The Mirror
It's nearly 4 in the morning. I haven't been able to sleep. This is the day that begins the rest of my life. We are leaving to begin the journey to Ireland, however long that might take. And as I lay sleepless in my room full of cardboard boxes my thoughts begin to wander back into similar events in my life. This is not the first time I have done this...I have lived in Germany. . . twice. But this time is different. Maybe it's because I'm "older".
Ok, I'm 35 which means to the young, I am old and to the old, I am young...so I suppose at this point in my life I simply "am"! Anyway, this time around it's not as easy as it was before. My children are growing up and this move is taking more of a toll on them. Before it was like a big vacation but as they grow up they realize what living by faith means, and sometimes it is frightening. I am different too. I have spent the last five years of my life in a whirlwind! So busy with my family and a brand new church that I have not really had the time to stop and evaluate myself. Which is unfortunate. Had I taken the time to do that I might be a little more pleased with myself now. In all of my "busyness" and living in day to day survival mode I have lost sight of some things.
Recently, I was visiting my Mom who has Alzheimer's. We had been rearranging some things in the house and hung a beautiful full length mirror at the end of the hall. Mom has to pass this mirror to get to her bedroom. As my sister was walking Mom to her room to go to sleep, the mirror caught Mom's attention. She stopped and smiled at the woman in the mirror. My sister asked her who she was smiling at and Mom simply replied, "She's sweet." She didn't recognize herself. As they were turning to go on to the bedroom Mom stopped and pressed her hand against her reflection in the mirror and said with concern, "She can't get out!" She thought that sweet lady was trapped inside the mirror. People with Alzheimer's tend to remember things from years previous but can't remember things from yesterday or even a few moments ago. So I wonder who or what Mom actually saw when she looked in the mirror. When she looked into her own eyes, did she see herself as she is now or as she once was?

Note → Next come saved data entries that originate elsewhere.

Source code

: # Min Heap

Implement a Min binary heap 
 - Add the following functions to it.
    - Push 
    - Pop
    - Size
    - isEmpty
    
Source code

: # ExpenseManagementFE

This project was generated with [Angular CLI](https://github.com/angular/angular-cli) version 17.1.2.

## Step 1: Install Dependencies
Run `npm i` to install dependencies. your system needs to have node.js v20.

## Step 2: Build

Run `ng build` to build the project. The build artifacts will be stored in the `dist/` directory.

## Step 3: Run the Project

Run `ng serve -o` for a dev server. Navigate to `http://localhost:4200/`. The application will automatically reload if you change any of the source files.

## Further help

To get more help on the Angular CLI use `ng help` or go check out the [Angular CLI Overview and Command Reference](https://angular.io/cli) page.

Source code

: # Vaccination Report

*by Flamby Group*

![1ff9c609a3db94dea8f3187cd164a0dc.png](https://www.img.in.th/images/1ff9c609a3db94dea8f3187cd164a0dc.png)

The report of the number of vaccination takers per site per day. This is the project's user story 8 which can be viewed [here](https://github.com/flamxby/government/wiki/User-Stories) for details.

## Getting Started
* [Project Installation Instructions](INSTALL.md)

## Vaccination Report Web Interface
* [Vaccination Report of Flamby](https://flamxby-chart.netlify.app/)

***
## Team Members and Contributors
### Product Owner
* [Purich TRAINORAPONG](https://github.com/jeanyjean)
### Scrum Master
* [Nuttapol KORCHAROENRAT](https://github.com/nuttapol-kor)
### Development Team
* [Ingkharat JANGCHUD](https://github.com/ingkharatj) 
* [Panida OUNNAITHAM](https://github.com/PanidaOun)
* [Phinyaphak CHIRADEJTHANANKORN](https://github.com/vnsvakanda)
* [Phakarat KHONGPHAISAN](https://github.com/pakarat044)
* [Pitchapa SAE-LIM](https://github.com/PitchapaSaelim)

This morning as I lay awake, I was looking into "the mirror". I felt like God was there with his arm around my shoulder asking me who I was looking at. She certainly wasn't the person I stare at every morning in my bathroom mirror! At first, I didn't recognize her. I hadn't seen her in a long time. Staring back at me was someone I had known before who served God with reckless abandon. Someone who at the age of 15 felt an annointing on her life and realized that this walk with God was her own and not a family tradition. Someone who really didn't care so much what people thought. Someone who loved more, listened more and talked less. Someone who wasn't afraid. Someone who would sing all day, just because she felt like it. Someone who knew how to take time and smell the roses. Someone who took the time to play and laugh. Someone who understood that a having a close and constant relationship with God was more important than simply accomplishing the work of God. Someone who was not uptight and agitated. Someone different than me. The person I saw in "the mirror" made me smile. I really liked her...but she was trapped behind the glass!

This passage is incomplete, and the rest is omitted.